Branin Spoke Up and Prevented Sexual Assault
What happens when a bystander steps in during an assault? The more important question: what doesn’t happen?
Adrianna Branin in a Haven Project office. The artwork behind her is by Megan Stahl ’09, M’11. (Keith Boyer)
Adrianna Branin couldn’t stand by and watch as a group of men began to grope a woman in a vulnerable state. Instead, Branin stepped in and stopped it.
Those actions led to her selection for the 2019 Biden Courage Award, which former vice president Joe Biden presented last spring to only two of the nation’s college students. The award recognizes leaders in the prevention of sexual violence on campuses—a
problem the Rape, Abuse, and Incest National Network says 11 percent of US college students experience.
Branin is quick to say that anyone can do what she did—intervene. It can be as simple as causing a distraction that separates those involved.
Branin with the Haven Project’s director, Jessica Miller M’06, D’09, left, and its sexual violence prevention educator, Jenn Funt McCroskey ’07 (Keith Boyer)
“Anyone can be an ally,” Branin said. “Anyone can be somebody who prevents harm in their community. It’s really important to empower people to get involved.”
A growing number of IUP students—both men and women—agree.
When IUP President Michael Driscoll kicked off last spring’s Take Back the Night, a campus march against sexual assault, he spoke to at least 1,300 students—one
of the largest crowds to date.
With mascot Norm, Branin opened last spring’s Take Back the Night, a march against sexual assault. (Teri Enciso ’06/Indiana Gazette)
That night, hundreds of students took the It’s On Us pledge, promising to be active bystanders and to prevent acts of sexual violence. In pledge sign-ups for the spring campaign, IUP placed second among all schools nationally.
But long before she took the oath, Branin was living up to it—as she did during the incident last fall.
Branin had been walking home with friends when they saw the young woman wandering outside an off-campus apartment, apparently intoxicated. Her clothing had slipped from her shoulder, exposing her as she stood alone in the driveway.

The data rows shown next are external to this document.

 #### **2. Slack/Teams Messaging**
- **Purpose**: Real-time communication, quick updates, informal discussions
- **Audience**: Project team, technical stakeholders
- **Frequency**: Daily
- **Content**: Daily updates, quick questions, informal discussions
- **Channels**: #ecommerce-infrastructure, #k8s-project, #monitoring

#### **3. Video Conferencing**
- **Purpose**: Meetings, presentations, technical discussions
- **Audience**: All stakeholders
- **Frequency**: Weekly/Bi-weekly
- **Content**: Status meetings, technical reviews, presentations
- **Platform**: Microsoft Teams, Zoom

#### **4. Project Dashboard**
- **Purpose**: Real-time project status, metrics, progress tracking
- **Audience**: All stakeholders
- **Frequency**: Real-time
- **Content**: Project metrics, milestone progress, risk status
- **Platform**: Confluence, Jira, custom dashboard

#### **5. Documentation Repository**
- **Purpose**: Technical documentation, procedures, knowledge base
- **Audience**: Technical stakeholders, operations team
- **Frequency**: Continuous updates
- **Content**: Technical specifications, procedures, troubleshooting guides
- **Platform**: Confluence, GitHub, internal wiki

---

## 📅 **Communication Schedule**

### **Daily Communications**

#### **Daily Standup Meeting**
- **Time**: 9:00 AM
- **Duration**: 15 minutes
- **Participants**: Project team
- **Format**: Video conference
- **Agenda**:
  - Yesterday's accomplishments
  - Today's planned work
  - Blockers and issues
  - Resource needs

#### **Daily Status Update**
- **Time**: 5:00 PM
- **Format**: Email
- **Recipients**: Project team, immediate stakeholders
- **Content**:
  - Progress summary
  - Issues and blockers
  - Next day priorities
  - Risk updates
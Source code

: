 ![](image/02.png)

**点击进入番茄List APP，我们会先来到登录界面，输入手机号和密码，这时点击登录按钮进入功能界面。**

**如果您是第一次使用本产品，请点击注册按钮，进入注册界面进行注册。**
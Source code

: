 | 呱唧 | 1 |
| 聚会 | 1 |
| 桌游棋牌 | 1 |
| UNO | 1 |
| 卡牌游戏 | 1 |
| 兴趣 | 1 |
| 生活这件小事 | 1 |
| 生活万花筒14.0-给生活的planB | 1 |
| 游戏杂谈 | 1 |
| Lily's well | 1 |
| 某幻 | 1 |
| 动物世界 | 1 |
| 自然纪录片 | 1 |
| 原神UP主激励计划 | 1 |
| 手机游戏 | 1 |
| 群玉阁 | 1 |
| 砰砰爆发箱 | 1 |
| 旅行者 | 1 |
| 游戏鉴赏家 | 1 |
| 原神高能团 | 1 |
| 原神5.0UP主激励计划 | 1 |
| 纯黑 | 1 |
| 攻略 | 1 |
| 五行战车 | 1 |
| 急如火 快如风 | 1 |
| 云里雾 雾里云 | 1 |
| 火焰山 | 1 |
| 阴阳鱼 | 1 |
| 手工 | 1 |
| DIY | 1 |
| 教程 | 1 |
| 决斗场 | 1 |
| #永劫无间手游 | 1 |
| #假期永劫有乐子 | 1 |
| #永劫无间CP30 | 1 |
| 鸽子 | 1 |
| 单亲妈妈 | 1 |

Suddenly, Branin saw about eight men surround and harass the woman. She saw a hand on the woman’s breast and cell phone cameras flashing. “I remember just kind of losing it,” she said. “I was in a blind rage in a moment.”
Only two inches over five feet, Branin pushed her way into the circle. The men started to harass her as well, she said.
“As soon as they realized that I was pulling her shirt back up,” Branin said, “that I was trying to take her out of the crowd, all of their voices went from sexually toned to extremely infuriated.”
While the men grabbed at Branin’s hands and shirt, she managed to pull the woman away and get her safely inside the house and into the care of a roommate. But she didn’t stop there.
About 20 people had gathered and were now walking away. With her friends backing her up, Branin went from person to person, insisting that any cell phone photos be deleted. She warned that she would be reporting the sexual assault, and the photos were
not consensual and could not be put online.
When Branin took action that night, she had the advantage of training. A senior with a double major in political science and religious studies, she is a peer educator with IUP’s Haven Project,
which helps students with issues of sexual violence, domestic and dating violence, stalking, abusive relationships, and human trafficking. Through its Green Dot program,
Haven also provides training in bystander intervention.
“Last year, we had a fully female student workforce, but now it’s integrated—close to 50-50,” said Branin, a survivor herself of sexual assault. “I work with some amazing men. They’re empathetic. I love that I can invite men to be a part of the conversation.
Without engaging men, we don’t change the culture.”
One of the men she works with at Haven is Drew Booth, a junior marketing and economics major, who helped sign up students for the It’s On Us pledge at Take Back the Night.
“Volunteering with Haven has probably been the most purposeful thing I’ve done at IUP,” he said.
A few fraternities on campus are also getting involved. Omega Psi Phi created an anti-domestic/dating violence video that was shown on the scoreboard during an IUP football game. Sigma Chi’s former president, current president, and next president are
all Haven peer educators.
Susan Graham, Branin’s former supervisor at Haven and the one who nominated her for the Biden award, said one thing really stood out when she heard Branin’s story last fall. During the incident, the victim had asked Branin, “What are you doing?” and Branin
had answered, “What I would want you to do for me if our roles were reversed.”